Vena Cavography with CO 2 versus with Iodinated Contrast Material for Inferior Vena Cava Filter Placement: A Prospective Evaluation

2000; Radiological Society of North America; Volume: 216; Issue: 3 Linguagem: Inglês

10.1148/radiology.216.3.r00au15752

ISSN

1527-1315

Autores

Christian L. Dewald, Chris C. Jensen, Yong H. Park, Sue E. Hanks, Donald S. Harrell, Gail L. Peters, Michael D. Katz,

Tópico(s)

Vascular anomalies and interventions

Resumo

PURPOSE: To determine whether carbon dioxide (CO2) vena cavography can safely guide the placement of inferior vena cava (IVC) filters. MATERIALS AND METHODS: One hundred nineteen patients were prospectively enrolled in this study. CO2 cavograms were obtained and evaluated for IVC diameter, location of renal veins, and presence of thrombus and venous anomalies. If CO2 cavography was judged to be adequate, an IVC filter was deployed. After filter placement, cavography was performed with iodinated contrast material; these images were compared with the CO2 cavograms. RESULTS: Two patients experienced mild side effects related to venous CO2 injection. Comparison of cavograms obtained with CO2 and iodinated contrast–enhanced material showed the caval size to be within 3 mm in all 119 patients.
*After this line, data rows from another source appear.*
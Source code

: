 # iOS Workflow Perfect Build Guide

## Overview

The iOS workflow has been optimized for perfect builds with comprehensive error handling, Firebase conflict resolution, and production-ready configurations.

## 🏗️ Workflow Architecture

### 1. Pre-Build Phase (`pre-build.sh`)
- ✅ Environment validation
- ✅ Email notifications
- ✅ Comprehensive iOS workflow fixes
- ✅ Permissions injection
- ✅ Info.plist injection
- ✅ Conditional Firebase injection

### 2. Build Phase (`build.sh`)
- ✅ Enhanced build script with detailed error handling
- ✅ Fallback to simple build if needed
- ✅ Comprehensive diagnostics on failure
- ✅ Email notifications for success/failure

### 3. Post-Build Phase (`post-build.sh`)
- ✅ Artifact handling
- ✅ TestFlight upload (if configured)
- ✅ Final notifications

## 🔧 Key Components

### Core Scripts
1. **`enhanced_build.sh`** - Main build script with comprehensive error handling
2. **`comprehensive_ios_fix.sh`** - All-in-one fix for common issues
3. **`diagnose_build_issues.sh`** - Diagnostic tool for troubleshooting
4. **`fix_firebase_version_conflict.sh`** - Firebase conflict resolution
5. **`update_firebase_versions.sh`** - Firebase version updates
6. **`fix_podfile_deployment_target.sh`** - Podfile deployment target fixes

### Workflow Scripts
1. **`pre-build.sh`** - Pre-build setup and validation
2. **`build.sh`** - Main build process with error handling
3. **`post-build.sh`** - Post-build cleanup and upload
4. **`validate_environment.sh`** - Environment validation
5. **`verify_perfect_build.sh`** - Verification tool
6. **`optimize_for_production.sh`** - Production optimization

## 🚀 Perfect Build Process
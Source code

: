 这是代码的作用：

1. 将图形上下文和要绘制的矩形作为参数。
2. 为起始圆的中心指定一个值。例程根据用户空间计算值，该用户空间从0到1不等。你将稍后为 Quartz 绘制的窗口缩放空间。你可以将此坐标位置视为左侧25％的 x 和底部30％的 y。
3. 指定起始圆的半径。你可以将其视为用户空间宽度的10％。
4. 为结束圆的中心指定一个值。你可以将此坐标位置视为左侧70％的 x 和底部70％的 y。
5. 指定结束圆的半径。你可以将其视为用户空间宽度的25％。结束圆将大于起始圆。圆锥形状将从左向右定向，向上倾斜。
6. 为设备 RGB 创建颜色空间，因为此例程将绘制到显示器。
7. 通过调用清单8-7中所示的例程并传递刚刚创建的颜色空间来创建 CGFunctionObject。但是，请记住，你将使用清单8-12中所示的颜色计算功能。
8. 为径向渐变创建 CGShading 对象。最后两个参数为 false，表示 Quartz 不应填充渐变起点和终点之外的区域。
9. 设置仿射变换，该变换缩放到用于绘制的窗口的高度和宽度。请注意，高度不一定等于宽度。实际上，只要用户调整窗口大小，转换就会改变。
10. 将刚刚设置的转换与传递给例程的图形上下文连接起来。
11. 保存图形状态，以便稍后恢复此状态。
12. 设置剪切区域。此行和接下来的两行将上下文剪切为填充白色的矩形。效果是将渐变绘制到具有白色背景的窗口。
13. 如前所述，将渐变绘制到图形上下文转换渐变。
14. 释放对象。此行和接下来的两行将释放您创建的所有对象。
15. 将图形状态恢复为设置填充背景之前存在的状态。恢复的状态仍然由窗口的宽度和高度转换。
In 116 patients (97.5%), CO2 cavography was judged to be adequate, and in 115 patients, filters were placed. In three (2.5%) patients, it was necessary to perform iodinated contrast–enhanced cavography before filter deployment. All six cases of venous anomaly and 11 (78.6%) of 14 cases of thrombosis were clearly identified with CO2 cavography. One filter was maldeployed owing to misinterpretation of the CO2 cavogram. CONCLUSION: CO2 cavography is well tolerated, safe, and adequate for identification of the parameters necessary for filter deployment. It is especially valuable in patients with a history of reaction to iodinated contrast material or renal insufficiency.